Posted by on Nov 12, 2017 @ 9:02 am in Hiking News | 0 comments

Striking, Easily Assembled Cabins Will Become Symbols for Shelter and Safety Along Remote Icelandic Trekking Paths

Stockholm-based architecture firm Utopia Arkitekter has designed Skýli, bright blue cabins that are popping up in one of the world’s most beautiful landscapes. The idea came from a desire to develop a structure which could be easily placed along some of the most famous trekking trails in Iceland. Not only are the lodges striking and beautiful, they can be easily constructed and are built to withstand the harshest weather conditions.

Skýli means “shelter” in Icelandic, and the cabin’s image takes cues from its surroundings. The outer shell of the cabin is painted a bright blue, giving the shelter a characteristic of the colorful housing found in the streets of Reykjavik. Additionally, the repeated triangular gable form making up the structure takes inspiration from the traditional roof shape of Icelandic cabins or huts. The Skýli will be conspicuous against any landscape, making it easy to locate and a notable symbol of shelter and safety.
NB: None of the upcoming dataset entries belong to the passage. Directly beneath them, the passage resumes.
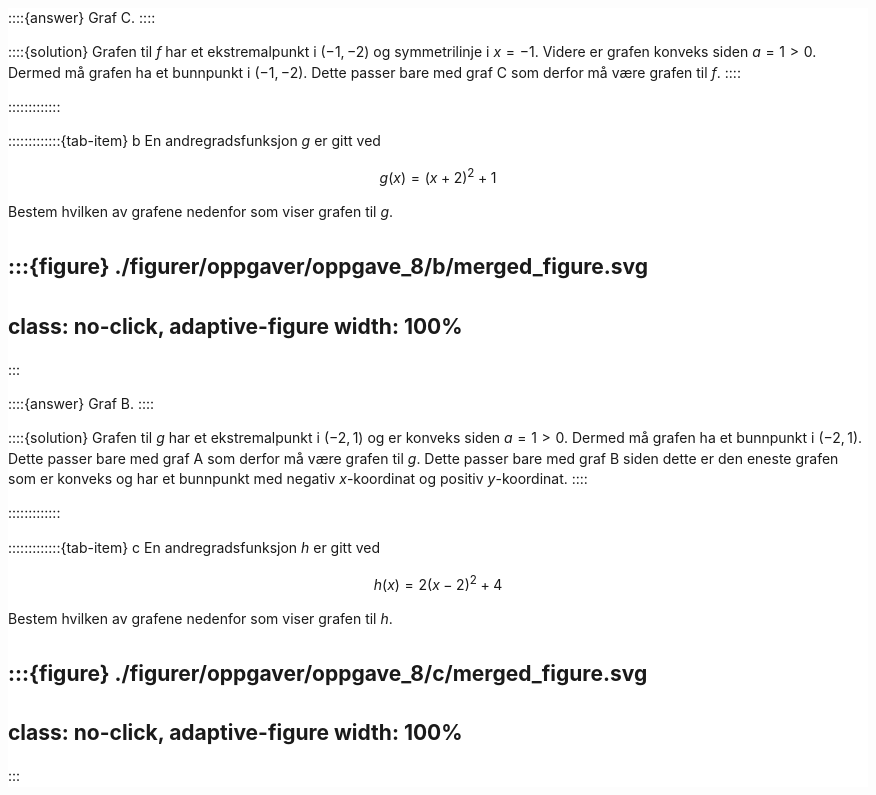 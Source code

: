 ::::{answer}
Graf C.
::::

::::{solution}
Grafen til $f$ har et ekstremalpunkt i $(-1, -2)$ og symmetrilinje i $x = -1$. Videre er grafen konveks siden $a = 1 > 0$. Dermed må grafen ha et bunnpunkt i $(-1, -2)$. Dette passer bare med graf C som derfor må være grafen til $f$.
::::

:::::::::::::



:::::::::::::{tab-item} b
En andregradsfunksjon $g$ er gitt ved

$$
g(x) = (x + 2)^2 + 1
$$

Bestem hvilken av grafene nedenfor som viser grafen til $g$.

:::{figure} ./figurer/oppgaver/oppgave_8/b/merged_figure.svg
---
class: no-click, adaptive-figure
width: 100%
---
:::

::::{answer}
Graf B. 
::::

::::{solution}
Grafen til $g$ har et ekstremalpunkt i $(-2, 1)$ og er konveks siden $a = 1 > 0$. Dermed må grafen ha et bunnpunkt i $(-2, 1)$. Dette passer bare med graf A som derfor må være grafen til $g$. Dette passer bare med graf B siden dette er den eneste grafen som er konveks og har et bunnpunkt med negativ $x$-koordinat og positiv $y$-koordinat.
::::

:::::::::::::


:::::::::::::{tab-item} c
En andregradsfunksjon $h$ er gitt ved

$$
h(x) = 2(x - 2)^2 + 4
$$

Bestem hvilken av grafene nedenfor som viser grafen til $h$.

:::{figure} ./figurer/oppgaver/oppgave_8/c/merged_figure.svg
---
class: no-click, adaptive-figure
width: 100%
---
:::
Skýli were carefully designed to be self-sufficient and fully equipped, and prepared for trekkers in emergency situations. Heating is generated by the people inhabiting the cabin and controlled by small, manually regulated vents installed throughout the four triangular areas. A rainwater catchment system, additionally, filters water into self-draining containers within the outer shell to supply each cabin with water for washing, and once purified, cooking and drinking.

The cabin uses a solar panel and battery to cover basic energy requirements such as lighting and the charging of devices. In addition to this, when these sources are not enough, light and other energy devices can be charged and used through cranking a man-powered generator.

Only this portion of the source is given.